Su pelo negro, revuelto y mojado, chorrea agua empapándole la camiseta gris.

Sus gritos de enfado fueron los que me despertaron de mala manera pero, aún así, me siento agradecida. Unos minutos más y mi espalda se hubiera partido en dos.

Me levanto del catre y me acerco a los fríos barrotes.

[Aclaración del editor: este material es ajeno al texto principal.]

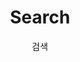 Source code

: ---
layout: search
title: Search
permalink: /search/
subtitle: "검색"
feature-img: "assets/img/pexels/search-map.jpeg"
icon: "fa-search"
---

-¡Son fugitivos, son peligrosos! ¡Los quiero a todos aquí o muertos! Pero haced vuestro trabajo.

-Ese trabajo es el tuyo, no el de la policía- espeto.

Me mira con los ojos tan abierto que casi creo que van a impactar contra mi frente. Está enfadado, tanto, que ni siquiera el sarcasmo ni el egocentrismo afloran en ese momento. Veo restos de sangre en la frente, justo donde nace su cabello negro y enmarañado como el de un crío de diez años.

-Deja salir a los otros dos.- Le dijo a uno de los policías.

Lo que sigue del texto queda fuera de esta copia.